I was talking with a friend the other day about my recent post called "why pros don’t enjoy basketball anymore." The post discusses how paying someone to do something they already love can turn it into “paid drudgery."
He’s going to be playing professional basketball next year and was asking me if I felt like basketball had become “paid drudgery” for me. I thought about it for a few moments and said no. I still love playing basketball despite being paid to do it. But the reason why I work so hard has shifted.
When I played in high school and college I was motivated to work hard for 2 main reasons:
My primary motivation was success for my team, teammates, coaches and for the program. I trained really hard in the offseason because I wanted our teams to win. I loved working on my game because I knew it would pay off in team success the following year. I had close relationships with all my teammates and strong team chemistry. I would imagine our team huddled together in a timeout in the 4th quarter of the league championship game and get goosebumps.
My secondary motivation was smaller and more personal. I also derived satisfaction in working hard because I wanted to see what I was capable of. I wanted to see how good I could be and I knew hard work was how I would reveal that truth. I felt a sense of satisfaction that came from chasing mastery.
Once I turned pro, these motivations flipped.
In professional basketball overseas, the team aspect gets minimized and the individual motivations grow. That’s just how the system works.
Most guys change teams each year. That means a whole new set of teammates, coaches and a new organization.
Each player's salary is largely dependent on their stats, which incentivizes every player on the team to put personal success over team success.
As a point of pride, I avoided this temptation. Basketball for me will always be a team-first sport. But even so, if all your teammates are putting their individual needs first, there’s not much team unity or chemistry.

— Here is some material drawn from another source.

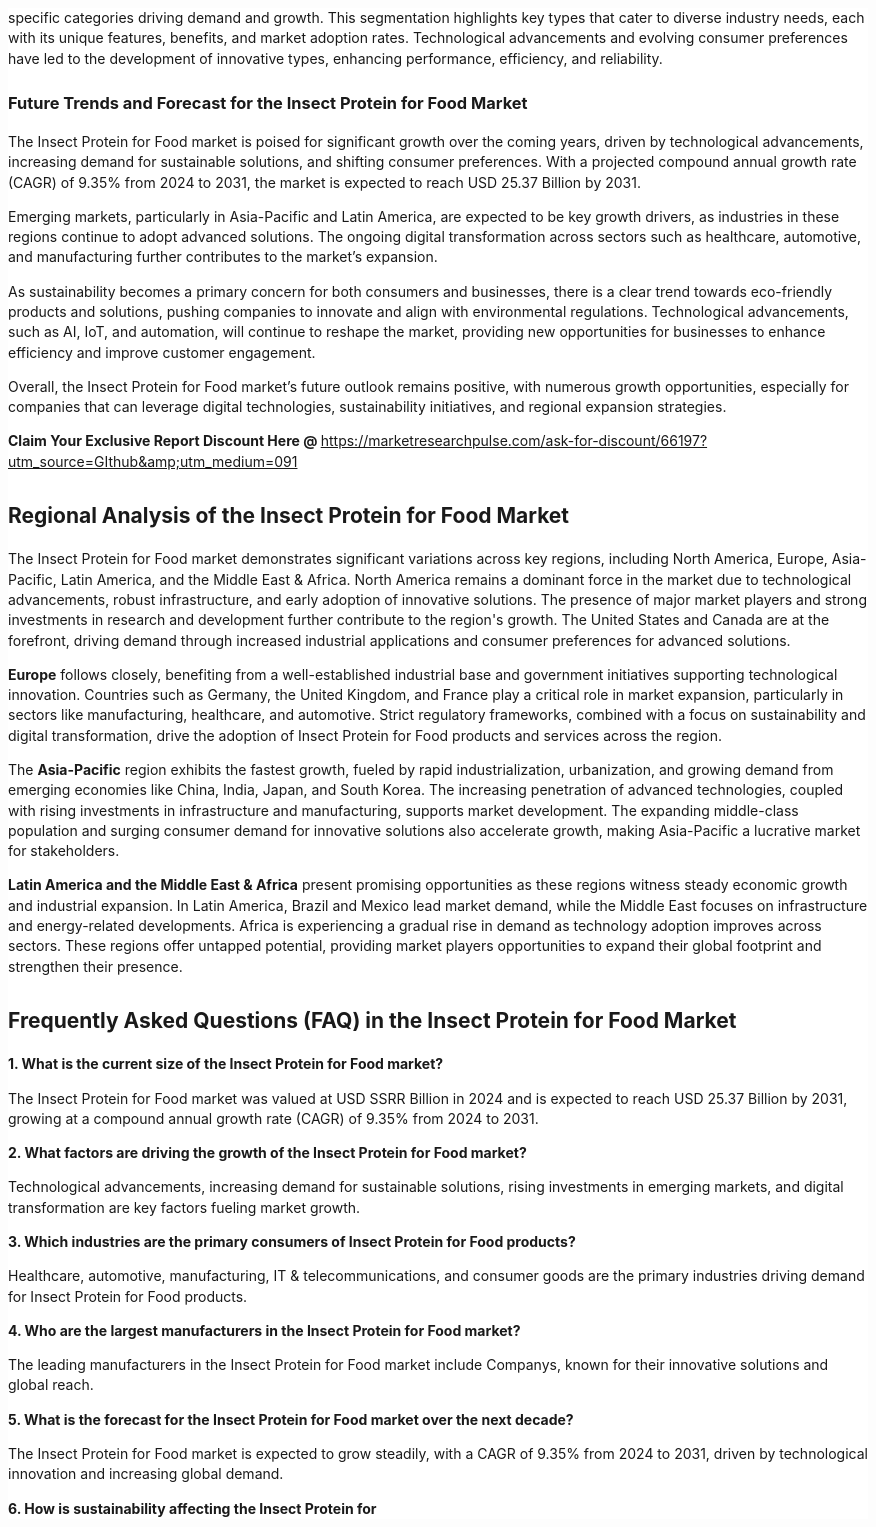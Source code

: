 specific categories driving demand and growth. This segmentation highlights key types that cater to diverse industry needs, each with its unique features, benefits, and market adoption rates. Technological advancements and evolving consumer preferences have led to the development of innovative types, enhancing performance, efficiency, and reliability.</p><h3>Future Trends and Forecast for the Insect Protein for Food Market</h3><p>The Insect Protein for Food market is poised for significant growth over the coming years, driven by technological advancements, increasing demand for sustainable solutions, and shifting consumer preferences. With a projected compound annual growth rate (CAGR) of 9.35% from 2024 to 2031, the market is expected to reach USD 25.37 Billion by 2031.</p><p>Emerging markets, particularly in Asia-Pacific and Latin America, are expected to be key growth drivers, as industries in these regions continue to adopt advanced solutions. The ongoing digital transformation across sectors such as healthcare, automotive, and manufacturing further contributes to the market&rsquo;s expansion.</p><p>As sustainability becomes a primary concern for both consumers and businesses, there is a clear trend towards eco-friendly products and solutions, pushing companies to innovate and align with environmental regulations. Technological advancements, such as AI, IoT, and automation, will continue to reshape the market, providing new opportunities for businesses to enhance efficiency and improve customer engagement.</p><p>Overall, the Insect Protein for Food market&rsquo;s future outlook remains positive, with numerous growth opportunities, especially for companies that can leverage digital technologies, sustainability initiatives, and regional expansion strategies.</p><p><strong>Claim Your Exclusive Report Discount Here @ </strong><a href="https://marketresearchpulse.com/ask-for-discount/66197?utm_source=GIthub&amp;utm_medium=091">https://marketresearchpulse.com/ask-for-discount/66197?utm_source=GIthub&amp;utm_medium=091</a></p><h2><strong>Regional Analysis of the Insect Protein for Food Market</strong></h2><p>The Insect Protein for Food market demonstrates significant variations across key regions, including North America, Europe, Asia-Pacific, Latin America, and the Middle East &amp; Africa. North America remains a dominant force in the market due to technological advancements, robust infrastructure, and early adoption of innovative solutions. The presence of major market players and strong investments in research and development further contribute to the region's growth. The United States and Canada are at the forefront, driving demand through increased industrial applications and consumer preferences for advanced solutions.</p><p><strong>Europe</strong> follows closely, benefiting from a well-established industrial base and government initiatives supporting technological innovation. Countries such as Germany, the United Kingdom, and France play a critical role in market expansion, particularly in sectors like manufacturing, healthcare, and automotive. Strict regulatory frameworks, combined with a focus on sustainability and digital transformation, drive the adoption of Insect Protein for Food products and services across the region.</p><p>The <strong>Asia-Pacific</strong> region exhibits the fastest growth, fueled by rapid industrialization, urbanization, and growing demand from emerging economies like China, India, Japan, and South Korea. The increasing penetration of advanced technologies, coupled with rising investments in infrastructure and manufacturing, supports market development. The expanding middle-class population and surging consumer demand for innovative solutions also accelerate growth, making Asia-Pacific a lucrative market for stakeholders.</p><p><strong>Latin America and the Middle East &amp; Africa</strong> present promising opportunities as these regions witness steady economic growth and industrial expansion. In Latin America, Brazil and Mexico lead market demand, while the Middle East focuses on infrastructure and energy-related developments. Africa is experiencing a gradual rise in demand as technology adoption improves across sectors. These regions offer untapped potential, providing market players opportunities to expand their global footprint and strengthen their presence.</p><h2><strong>Frequently Asked Questions (FAQ) in the Insect Protein for Food Market</strong></h2><p><strong>1. What is the current size of the Insect Protein for Food market?</strong></p><p>The Insect Protein for Food market was valued at USD SSRR Billion in 2024 and is expected to reach USD 25.37 Billion by 2031, growing at a compound annual growth rate (CAGR) of 9.35% from 2024 to 2031.</p><p><strong>2. What factors are driving the growth of the Insect Protein for Food market?</strong></p><p>Technological advancements, increasing demand for sustainable solutions, rising investments in emerging markets, and digital transformation are key factors fueling market growth.</p><p><strong>3. Which industries are the primary consumers of Insect Protein for Food products?</strong></p><p>Healthcare, automotive, manufacturing, IT &amp; telecommunications, and consumer goods are the primary industries driving demand for Insect Protein for Food products.</p><p><strong>4. Who are the largest manufacturers in the Insect Protein for Food market?</strong></p><p>The leading manufacturers in the Insect Protein for Food market include Companys, known for their innovative solutions and global reach.</p><p><strong>5. What is the forecast for the Insect Protein for Food market over the next decade?</strong></p><p>The Insect Protein for Food market is expected to grow steadily, with a CAGR of 9.35% from 2024 to 2031, driven by technological innovation and increasing global demand.</p><p><strong>6. How is sustainability affecting the Insect Protein for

In the offseason, you don’t know what team you’re going to be on. Since you have no idea who your teammates will be or even what country you’ll be living in, you can’t draw motivation from the team aspect. Trying to imagine a team of faceless, nameless players who you’ve never met before isn’t very inspiring.
As a result, my secondary motivation (to reach my full potential) became my primary motivation. That shift caused some difficulties for me.
Looking back on my last 2 summers it’s clear that I hit more snags in my workouts than I had in years past.
I remember writing in my journal about how hard it was to get through the daily workouts.
On September 9th, 2015 I wrote: "Recently, I've been struggling with my training because I'm not as excited to go train as I used to be. I used to feel excited to go get shots up, but now it feels more like an obligation to myself. I'm still training as hard as ever (harder probably) but it takes more to get me through warm-ups and to get me playing and practicing at the extreme levels of concentration and effort to which I have become accustomed."
I honestly thought I was burned out or losing my love for the game. It seemed like the daily grind of lifting and training was just chewing me up. But looking back I think I was just trying to draw motivation from a source that was no longer there.
In high school and college, my desire to be the best I could be for my team pushed me through the mental and physical exhaustion. But once my professional career began and that team motivation was removed, I found it hard to motivate myself in the same way.
I still worked extremely hard, but I had to rearrange in my mind why I was doing it. My motivating self-talk changed from “your team is counting on you" to “how good do you want to be?”
I share this story because I think it highlights the importance of understanding your personal motivations. Knowing what will drive you to push through tough moments can be a tremendous asset during the long and grueling offseason.